As of 2017, the official murder rate in Russia has fallen to 6.0,[3] not much higher than the United States’ rate of 4.7.[4] Still, this is much worse than Western Europe and East Asia, where murder rates are typically at 2.0 or below.[5]

The decline in Russia’s murder rate is unique. No other country has seen such a precipitous drop in murders and to such a relatively low level. Credit must be given where it is due—murder in Colombia and South Africa has declined just as drastically, but both countries still have over 25 murders per 100,000 people, placing them in the top 16 worldwide.[5]

One possible reason for the drop in murders is a decline in alcohol consumption, since most murders in Russia are committed under the influence of alcohol.[6] Virtually everyone I talked to in Russia seems to believe that Russians don’t drink as much as they used to. Indeed, both the Ministry of Health and the Federal Statistics Service claim that alcohol sales and consumption in Russia have gone down by about 30% in the last decade.[7]

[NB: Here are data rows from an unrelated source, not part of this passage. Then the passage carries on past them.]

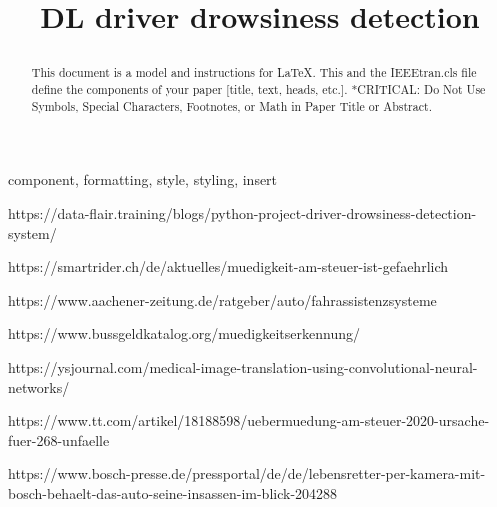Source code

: \documentclass[conference]{IEEEtran}
\begin{document}
\lstset{frame=lines}
\lstset{basicstyle=\footnotesize}


\title{DL driver drowsiness detection\\
{\footnotesize \textsuperscript{}}

}

\author{
}

\maketitle

\begin{abstract}
This document is a model and instructions for \LaTeX.
This and the IEEEtran.cls file define the components of your paper [title, text, heads, etc.]. *CRITICAL: Do Not Use Symbols, Special Characters, Footnotes, 
or Math in Paper Title or Abstract.
\end{abstract}

\begin{IEEEkeywords}
component, formatting, style, styling, insert
\end{IEEEkeywords}








\newpage




\begin{thebibliography}{00}

 https://data-flair.training/blogs/python-project-driver-drowsiness-detection-system/

 https://smartrider.ch/de/aktuelles/muedigkeit-am-steuer-ist-gefaehrlich

 https://www.aachener-zeitung.de/ratgeber/auto/fahrassistenzsysteme

 https://www.bussgeldkatalog.org/muedigkeitserkennung/

 https://ysjournal.com/medical-image-translation-using-convolutional-neural-networks/

 https://www.tt.com/artikel/18188598/uebermuedung-am-steuer-2020-ursache-fuer-268-unfaelle

 https://www.bosch-presse.de/pressportal/de/de/lebensretter-per-kamera-mit-bosch-behaelt-das-auto-seine-insassen-im-blick-204288


\end{thebibliography}
\vspace{12pt}
\end{document}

The reality isn’t so straightforward, however. Representatives of Russia’s alcohol industry claim that punitive taxes on alcohol have made homemade samogon (moonshine) quite profitable to produce. “Everyone who isn’t too lazy is doing it,” according to Igor Kosarev, president of the Russian Alcohol Producers’ Union.[7] This should be taken with a grain of salt, considering that the alcohol industry has been hurt by these taxes and would love to have them repealed. Nonetheless, it is fair to say that official government statistics probably underestimate Russia’s alcohol consumption, so it’s not clear how much alcohol consumption has fallen, if at all.

Moreover, the magnitude of alcohol’s effect on murder rates is not clear to me. The Baltic states have similar (or even greater) alcohol consumption compared to Russia, but far lower murder rates. The same can be said of countries like South Korea and Finland.[8]

In the United States, a huge decline in violent crime since 1990 is correlated with legalized abortion and a high incarceration rate. Abortion was commonplace throughout the Soviet Era, so that hypothesis would not apply. Russia does have a very high incarceration rate, though lower than in the United States. But Russia’s prison population is actually at a historic low, unlike the massive increase that we saw in the US.[9]

Broadly speaking, the decrease in murders can be associated with Vladimir Putin’s policy of stabilnost (stability) and re-establishing the rule of law after the so-called “Wild 90s”. There is a general understanding among Russians that Putin, for better or for worse, “cleaned up” the country by establishing the supremacy of his own gang of associates, at the expense of mafia and regional criminal organizations.

But to me it’s not clear what concrete actions were taken, or what was actually done to stop the killing. Nor is it clear that Putin’s government had anything to do with the decrease, at least directly. The Baltic states have experienced similar declines in murder, about a decade earlier than Russia did; needless to say, Putin cannot take credit for that.

“The importance of the socio-cultural context in explaining violent crime has been emphasised. Societies with a low homicide rate have strong informal social control and a generally accepted normative system, a strict network of social responsibilities, and a cultural orientation that suppresses aggression. After the restoration of independence, Estonia entered an era that can be described as a deficiency of social control, the loss of earlier control mechanisms. The development of a new social control based on other principles does not come about overnight,” writes Estonian criminologist Jüri Saar.[10]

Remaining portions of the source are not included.